Evaluation (optional):

To evaluate the performance of INSTRUCTOR on benchmark datasets, follow the provided evaluation scripts for MTEB, Billboard, and Prompt Retrieval.
Install the necessary dependencies and run the evaluation scripts with the desired model checkpoint and task name.

By leveraging the power of INSTRUCTOR, you can easily generate task-specific text embeddings for a wide range of applications without the need for additional fine-tuning.

The provided GitHub repository offers a comprehensive set of tools and examples to help you integrate INSTRUCTOR seamlessly into your development workflow.

Remember to explore the various use cases and experiment with different task instructions to optimise the performance of your downstream tasks. The versatility and flexibility of INSTRUCTOR make it a valuable asset in any text embedding project.

Why it works

INSTRUCTOR is trained on MEDI, a collection of 330 text embedding datasets newly annotated with human-written task instructions.

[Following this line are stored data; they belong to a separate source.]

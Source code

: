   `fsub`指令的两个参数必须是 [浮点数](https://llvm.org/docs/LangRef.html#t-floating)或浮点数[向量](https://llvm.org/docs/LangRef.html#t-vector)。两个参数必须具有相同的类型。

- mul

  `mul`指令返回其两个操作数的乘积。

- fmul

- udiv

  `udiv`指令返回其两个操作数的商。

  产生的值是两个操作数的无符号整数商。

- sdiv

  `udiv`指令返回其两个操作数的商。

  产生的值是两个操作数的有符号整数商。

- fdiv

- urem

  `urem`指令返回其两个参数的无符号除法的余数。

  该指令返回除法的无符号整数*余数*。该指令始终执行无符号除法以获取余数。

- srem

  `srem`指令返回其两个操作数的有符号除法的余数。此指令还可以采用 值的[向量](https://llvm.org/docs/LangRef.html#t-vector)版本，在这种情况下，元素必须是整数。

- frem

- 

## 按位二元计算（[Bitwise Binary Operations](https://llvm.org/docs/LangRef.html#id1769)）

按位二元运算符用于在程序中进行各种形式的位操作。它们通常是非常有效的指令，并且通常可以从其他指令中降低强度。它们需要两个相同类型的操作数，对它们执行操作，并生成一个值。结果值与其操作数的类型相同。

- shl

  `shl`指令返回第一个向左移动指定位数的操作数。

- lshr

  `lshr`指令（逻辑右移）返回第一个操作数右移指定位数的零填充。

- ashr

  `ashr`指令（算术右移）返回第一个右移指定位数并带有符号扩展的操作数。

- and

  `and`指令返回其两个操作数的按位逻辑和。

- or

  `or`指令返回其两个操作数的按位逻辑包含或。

This multitask mixture covers diverse task categories and domains.
The model is trained with a contrastive loss that maximises the similarity between semantically related text pairs while minimising the similarity between unrelated pairs.
Instruction-based fine-tuning enables INSTRUCTOR to learn task-specific representations by conditioning the embeddings on the task instructions. This allows the model to adapt to different downstream tasks and domains.
The diverse training data in MEDI, which includes both symmetric (e.g., text similarity) and asymmetric (e.g., open-domain QA) tasks, helps INSTRUCTOR generate broadly applicable embeddings.
The inclusion of the Super-NaturalInstructions dataset in MEDI improves INSTRUCTOR's robustness to paraphrased instructions, making it less sensitive to variations in instruction format and style.

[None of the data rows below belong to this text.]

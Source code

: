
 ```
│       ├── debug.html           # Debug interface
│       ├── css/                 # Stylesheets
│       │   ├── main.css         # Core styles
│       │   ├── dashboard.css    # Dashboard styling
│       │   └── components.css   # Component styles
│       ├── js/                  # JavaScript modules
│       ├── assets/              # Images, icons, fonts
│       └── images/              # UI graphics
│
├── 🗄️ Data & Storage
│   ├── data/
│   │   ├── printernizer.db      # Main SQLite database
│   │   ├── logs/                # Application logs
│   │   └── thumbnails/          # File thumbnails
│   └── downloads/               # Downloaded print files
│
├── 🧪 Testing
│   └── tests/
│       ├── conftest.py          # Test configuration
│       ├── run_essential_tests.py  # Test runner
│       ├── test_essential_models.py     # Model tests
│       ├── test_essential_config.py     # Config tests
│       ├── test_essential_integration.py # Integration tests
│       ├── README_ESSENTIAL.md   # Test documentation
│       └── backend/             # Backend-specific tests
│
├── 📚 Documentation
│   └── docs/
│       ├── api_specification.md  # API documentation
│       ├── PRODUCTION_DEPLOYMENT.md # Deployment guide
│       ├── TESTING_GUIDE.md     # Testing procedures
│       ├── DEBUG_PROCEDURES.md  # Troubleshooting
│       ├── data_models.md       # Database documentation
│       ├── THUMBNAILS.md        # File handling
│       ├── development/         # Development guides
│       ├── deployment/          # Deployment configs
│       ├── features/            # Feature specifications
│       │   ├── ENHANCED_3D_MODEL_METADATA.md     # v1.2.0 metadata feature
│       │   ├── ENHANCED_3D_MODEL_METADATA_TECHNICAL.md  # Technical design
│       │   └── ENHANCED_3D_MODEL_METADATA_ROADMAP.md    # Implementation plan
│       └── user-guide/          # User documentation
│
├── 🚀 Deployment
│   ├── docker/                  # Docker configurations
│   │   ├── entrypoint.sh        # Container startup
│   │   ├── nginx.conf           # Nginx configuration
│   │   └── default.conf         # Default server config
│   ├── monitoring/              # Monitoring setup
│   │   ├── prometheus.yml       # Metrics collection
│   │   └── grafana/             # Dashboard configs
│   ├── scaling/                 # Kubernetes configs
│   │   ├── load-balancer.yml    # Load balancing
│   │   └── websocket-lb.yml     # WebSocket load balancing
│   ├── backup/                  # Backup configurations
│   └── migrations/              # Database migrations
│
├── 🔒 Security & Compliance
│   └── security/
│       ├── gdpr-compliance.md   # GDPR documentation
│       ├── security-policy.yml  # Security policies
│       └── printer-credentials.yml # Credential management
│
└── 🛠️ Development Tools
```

Why it doesn't need fine-tuning for domain-specific tasks

INSTRUCTOR is designed to generate task-aware embeddings based on the provided task instructions, eliminating the need for further task-specific fine-tuning.
The model is trained on a diverse set of tasks and domains in MEDI, which allows it to generalise well to unseen tasks and domains.
The instruction-based approach enables INSTRUCTOR to adapt its embeddings to different use cases on-the-fly, based on the task instructions provided at inference time.
Experiments show that INSTRUCTOR significantly outperforms prior state-of-the-art embedding models on a wide range of downstream tasks, including those not seen during training, demonstrating its strong generalization capabilities.

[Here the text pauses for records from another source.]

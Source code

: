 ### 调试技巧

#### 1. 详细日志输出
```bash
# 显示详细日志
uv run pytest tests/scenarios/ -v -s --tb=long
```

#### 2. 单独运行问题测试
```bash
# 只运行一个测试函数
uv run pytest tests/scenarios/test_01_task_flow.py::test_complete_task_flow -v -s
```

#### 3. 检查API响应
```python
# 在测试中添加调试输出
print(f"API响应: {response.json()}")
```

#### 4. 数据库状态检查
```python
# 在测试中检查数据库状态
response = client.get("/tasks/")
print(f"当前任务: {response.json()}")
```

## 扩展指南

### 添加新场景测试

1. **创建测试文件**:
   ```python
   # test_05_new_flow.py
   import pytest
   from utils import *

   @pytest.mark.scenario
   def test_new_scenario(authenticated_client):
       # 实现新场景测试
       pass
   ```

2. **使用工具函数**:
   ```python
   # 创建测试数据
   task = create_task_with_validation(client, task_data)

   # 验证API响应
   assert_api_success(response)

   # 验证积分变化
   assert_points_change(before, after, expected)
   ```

In summary, INSTRUCTOR introduces a text embedding model using task instructions.

By training on a diverse multitask mixture with human-written instructions, INSTRUCTOR learns to generate task-aware embeddings that can be used for various downstream applications without the need for further fine-tuning.

This approach significantly improves the model's generalisation capabilities and makes it a powerful tool for a wide range of natural language processing tasks.